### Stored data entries
········
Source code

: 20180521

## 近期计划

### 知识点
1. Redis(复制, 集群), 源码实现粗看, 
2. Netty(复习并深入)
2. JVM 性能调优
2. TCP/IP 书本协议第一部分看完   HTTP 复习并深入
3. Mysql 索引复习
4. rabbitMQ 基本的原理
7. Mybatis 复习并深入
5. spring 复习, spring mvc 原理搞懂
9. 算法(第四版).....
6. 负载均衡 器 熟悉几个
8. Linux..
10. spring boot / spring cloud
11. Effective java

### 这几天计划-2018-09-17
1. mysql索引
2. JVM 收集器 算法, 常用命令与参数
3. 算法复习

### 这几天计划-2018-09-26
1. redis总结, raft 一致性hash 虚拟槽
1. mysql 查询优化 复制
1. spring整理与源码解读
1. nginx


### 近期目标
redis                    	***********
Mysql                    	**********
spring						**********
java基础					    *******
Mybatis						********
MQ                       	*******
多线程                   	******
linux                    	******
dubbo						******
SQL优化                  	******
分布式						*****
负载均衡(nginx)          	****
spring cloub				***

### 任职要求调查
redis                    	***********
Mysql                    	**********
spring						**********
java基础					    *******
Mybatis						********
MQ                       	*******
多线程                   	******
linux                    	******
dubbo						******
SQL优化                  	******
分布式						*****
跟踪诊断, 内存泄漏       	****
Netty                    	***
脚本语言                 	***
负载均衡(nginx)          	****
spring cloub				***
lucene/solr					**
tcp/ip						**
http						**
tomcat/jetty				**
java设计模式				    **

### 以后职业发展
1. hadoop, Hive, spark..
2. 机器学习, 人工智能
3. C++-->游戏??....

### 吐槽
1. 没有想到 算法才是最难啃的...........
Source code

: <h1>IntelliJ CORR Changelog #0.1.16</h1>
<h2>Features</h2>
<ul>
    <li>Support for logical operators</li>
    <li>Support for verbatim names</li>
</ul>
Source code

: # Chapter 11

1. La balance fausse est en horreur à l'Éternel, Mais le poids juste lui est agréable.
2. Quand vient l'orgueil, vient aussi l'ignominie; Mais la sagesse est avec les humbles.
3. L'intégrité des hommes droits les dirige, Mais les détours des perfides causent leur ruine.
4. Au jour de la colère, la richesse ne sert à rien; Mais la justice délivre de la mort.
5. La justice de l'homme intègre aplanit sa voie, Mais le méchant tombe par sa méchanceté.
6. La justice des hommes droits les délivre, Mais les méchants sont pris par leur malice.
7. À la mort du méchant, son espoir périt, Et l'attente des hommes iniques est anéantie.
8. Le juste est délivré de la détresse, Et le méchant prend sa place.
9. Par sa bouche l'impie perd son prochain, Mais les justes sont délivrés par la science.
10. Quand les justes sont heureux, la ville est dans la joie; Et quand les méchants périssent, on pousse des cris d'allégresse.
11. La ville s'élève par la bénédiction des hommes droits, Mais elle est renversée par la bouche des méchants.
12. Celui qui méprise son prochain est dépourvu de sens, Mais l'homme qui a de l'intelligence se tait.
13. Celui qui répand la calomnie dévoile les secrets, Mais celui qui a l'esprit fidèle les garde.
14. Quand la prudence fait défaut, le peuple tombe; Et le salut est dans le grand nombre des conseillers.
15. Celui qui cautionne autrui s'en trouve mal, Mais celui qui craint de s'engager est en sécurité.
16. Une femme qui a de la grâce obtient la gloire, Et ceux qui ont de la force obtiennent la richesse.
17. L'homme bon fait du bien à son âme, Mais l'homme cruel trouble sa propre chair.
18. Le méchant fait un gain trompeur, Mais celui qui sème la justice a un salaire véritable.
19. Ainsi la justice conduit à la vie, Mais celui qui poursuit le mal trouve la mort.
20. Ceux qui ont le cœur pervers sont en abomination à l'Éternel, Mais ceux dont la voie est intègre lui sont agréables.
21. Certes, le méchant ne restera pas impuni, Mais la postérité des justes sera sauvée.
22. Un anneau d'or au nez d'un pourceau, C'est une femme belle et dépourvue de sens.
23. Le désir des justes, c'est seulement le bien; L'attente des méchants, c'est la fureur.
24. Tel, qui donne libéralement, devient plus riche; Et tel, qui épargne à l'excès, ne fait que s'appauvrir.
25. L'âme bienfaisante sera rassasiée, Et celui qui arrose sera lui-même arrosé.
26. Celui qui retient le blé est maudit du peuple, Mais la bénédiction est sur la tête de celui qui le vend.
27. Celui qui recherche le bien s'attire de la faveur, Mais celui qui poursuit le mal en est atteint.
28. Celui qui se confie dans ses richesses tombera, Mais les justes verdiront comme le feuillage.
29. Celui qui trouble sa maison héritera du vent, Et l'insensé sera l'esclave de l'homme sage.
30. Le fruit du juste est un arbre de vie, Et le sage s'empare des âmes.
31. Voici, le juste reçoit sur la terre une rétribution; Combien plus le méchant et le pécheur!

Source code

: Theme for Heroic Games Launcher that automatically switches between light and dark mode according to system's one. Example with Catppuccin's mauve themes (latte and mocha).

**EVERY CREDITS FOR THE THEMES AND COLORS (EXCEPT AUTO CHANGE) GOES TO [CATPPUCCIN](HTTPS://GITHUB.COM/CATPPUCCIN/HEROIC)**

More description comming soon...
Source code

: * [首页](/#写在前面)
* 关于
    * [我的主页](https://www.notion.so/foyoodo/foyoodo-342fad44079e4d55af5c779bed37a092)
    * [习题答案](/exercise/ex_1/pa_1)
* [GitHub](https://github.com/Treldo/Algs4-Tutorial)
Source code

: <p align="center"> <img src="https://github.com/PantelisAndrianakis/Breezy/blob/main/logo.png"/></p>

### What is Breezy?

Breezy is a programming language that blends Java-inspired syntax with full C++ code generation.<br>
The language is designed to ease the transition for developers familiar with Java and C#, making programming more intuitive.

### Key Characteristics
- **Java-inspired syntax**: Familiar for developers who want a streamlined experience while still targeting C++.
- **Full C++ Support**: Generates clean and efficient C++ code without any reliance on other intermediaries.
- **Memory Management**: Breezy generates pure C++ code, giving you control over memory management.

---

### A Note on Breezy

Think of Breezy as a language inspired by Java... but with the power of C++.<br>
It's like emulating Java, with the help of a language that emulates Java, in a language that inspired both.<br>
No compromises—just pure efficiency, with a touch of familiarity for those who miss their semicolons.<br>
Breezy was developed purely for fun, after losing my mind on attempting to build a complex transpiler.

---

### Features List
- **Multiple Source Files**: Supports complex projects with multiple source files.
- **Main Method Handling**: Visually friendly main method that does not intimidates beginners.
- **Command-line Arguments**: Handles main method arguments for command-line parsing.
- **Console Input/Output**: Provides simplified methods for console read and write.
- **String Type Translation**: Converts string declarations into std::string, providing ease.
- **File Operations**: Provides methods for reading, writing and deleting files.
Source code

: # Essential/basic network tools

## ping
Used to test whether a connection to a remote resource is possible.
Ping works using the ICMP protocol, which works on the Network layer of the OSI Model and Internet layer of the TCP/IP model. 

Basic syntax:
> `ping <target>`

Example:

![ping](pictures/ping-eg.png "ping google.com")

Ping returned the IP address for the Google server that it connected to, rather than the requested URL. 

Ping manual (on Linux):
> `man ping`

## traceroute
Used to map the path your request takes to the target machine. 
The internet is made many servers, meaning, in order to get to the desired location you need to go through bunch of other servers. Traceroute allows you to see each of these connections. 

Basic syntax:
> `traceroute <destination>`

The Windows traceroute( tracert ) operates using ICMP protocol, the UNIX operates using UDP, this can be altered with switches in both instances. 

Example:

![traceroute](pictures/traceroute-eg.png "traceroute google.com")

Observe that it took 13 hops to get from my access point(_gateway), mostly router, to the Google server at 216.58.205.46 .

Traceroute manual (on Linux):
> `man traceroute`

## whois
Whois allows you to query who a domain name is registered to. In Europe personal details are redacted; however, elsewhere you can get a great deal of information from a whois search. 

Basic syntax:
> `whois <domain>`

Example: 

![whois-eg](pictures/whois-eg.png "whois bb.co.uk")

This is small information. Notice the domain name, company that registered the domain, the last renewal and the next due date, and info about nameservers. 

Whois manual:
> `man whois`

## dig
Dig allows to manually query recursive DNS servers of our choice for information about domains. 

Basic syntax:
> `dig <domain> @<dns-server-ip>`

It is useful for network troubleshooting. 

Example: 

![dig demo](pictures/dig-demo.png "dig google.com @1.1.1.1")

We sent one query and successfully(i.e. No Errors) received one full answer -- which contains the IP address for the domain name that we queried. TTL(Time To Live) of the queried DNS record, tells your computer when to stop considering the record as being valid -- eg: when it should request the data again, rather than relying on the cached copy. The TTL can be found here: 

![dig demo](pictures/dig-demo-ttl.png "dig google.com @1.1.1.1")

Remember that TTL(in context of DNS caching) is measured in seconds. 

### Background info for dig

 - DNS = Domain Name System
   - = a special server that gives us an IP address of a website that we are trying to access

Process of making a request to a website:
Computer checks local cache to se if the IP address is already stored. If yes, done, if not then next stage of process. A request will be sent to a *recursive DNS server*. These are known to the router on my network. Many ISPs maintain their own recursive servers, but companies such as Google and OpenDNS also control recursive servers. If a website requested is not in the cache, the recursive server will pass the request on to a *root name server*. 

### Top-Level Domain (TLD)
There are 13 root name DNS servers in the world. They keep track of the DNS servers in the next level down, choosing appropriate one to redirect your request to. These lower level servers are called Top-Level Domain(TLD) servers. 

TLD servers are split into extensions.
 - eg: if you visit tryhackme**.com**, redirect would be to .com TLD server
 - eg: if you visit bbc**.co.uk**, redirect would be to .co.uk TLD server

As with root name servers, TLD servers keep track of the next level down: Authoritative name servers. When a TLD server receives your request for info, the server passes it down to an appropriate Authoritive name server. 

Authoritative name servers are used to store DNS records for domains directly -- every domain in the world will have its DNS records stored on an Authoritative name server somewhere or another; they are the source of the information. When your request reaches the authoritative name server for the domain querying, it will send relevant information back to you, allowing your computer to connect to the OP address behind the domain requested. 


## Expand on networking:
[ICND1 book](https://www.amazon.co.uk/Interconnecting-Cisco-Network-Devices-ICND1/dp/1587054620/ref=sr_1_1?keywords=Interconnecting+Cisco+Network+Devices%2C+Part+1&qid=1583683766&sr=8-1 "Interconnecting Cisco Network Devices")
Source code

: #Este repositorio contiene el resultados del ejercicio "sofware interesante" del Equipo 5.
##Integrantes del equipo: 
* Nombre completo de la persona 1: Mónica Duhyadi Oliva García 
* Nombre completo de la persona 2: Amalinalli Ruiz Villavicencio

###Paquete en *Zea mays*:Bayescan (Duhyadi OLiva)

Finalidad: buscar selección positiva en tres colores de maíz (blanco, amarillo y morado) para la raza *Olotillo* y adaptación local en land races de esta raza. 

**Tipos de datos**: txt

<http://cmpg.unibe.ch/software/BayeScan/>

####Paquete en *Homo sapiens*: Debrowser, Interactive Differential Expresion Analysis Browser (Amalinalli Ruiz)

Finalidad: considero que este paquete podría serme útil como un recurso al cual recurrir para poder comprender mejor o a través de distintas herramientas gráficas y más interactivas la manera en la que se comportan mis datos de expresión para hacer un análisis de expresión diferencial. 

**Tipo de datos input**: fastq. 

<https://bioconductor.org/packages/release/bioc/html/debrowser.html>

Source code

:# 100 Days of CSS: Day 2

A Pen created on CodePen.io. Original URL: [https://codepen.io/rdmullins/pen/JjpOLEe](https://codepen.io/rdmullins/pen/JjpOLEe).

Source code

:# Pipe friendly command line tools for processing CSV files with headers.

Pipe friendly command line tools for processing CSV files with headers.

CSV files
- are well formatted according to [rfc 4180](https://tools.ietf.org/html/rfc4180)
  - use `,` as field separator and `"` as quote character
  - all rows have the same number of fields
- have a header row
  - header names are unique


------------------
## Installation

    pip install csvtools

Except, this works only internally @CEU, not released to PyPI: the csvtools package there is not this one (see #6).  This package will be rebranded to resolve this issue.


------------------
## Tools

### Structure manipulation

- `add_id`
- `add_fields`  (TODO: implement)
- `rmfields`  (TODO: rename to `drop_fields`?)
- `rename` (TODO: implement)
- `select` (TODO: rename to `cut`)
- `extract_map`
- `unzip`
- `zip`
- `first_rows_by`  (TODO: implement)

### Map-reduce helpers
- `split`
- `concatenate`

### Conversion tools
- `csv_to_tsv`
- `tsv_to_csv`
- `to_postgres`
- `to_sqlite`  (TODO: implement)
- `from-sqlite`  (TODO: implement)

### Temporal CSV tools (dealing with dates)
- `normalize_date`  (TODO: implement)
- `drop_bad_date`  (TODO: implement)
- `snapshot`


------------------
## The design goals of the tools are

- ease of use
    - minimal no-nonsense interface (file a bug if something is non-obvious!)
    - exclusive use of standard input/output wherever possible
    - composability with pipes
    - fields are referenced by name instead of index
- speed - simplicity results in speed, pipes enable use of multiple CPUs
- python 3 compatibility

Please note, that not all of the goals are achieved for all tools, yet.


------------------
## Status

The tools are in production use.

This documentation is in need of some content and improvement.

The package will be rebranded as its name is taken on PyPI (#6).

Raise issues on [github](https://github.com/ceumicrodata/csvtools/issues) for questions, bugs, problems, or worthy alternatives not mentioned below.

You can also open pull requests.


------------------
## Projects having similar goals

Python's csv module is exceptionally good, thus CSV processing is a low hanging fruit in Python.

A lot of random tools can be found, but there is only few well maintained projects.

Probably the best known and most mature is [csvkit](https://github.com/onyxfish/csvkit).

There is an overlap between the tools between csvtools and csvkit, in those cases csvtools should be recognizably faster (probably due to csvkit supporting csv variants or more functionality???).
········
### Work to complete
All lines in the records with the string "switches" should be copied out.

### Answer below
: Theme for Heroic Games Launcher that automatically switches between light and dark mode according to system's one. Example with Catppuccin's mauve themes (latte and mocha).
The Windows traceroute( tracert ) operates using ICMP protocol, the UNIX operates using UDP, this can be altered with switches in both instances. 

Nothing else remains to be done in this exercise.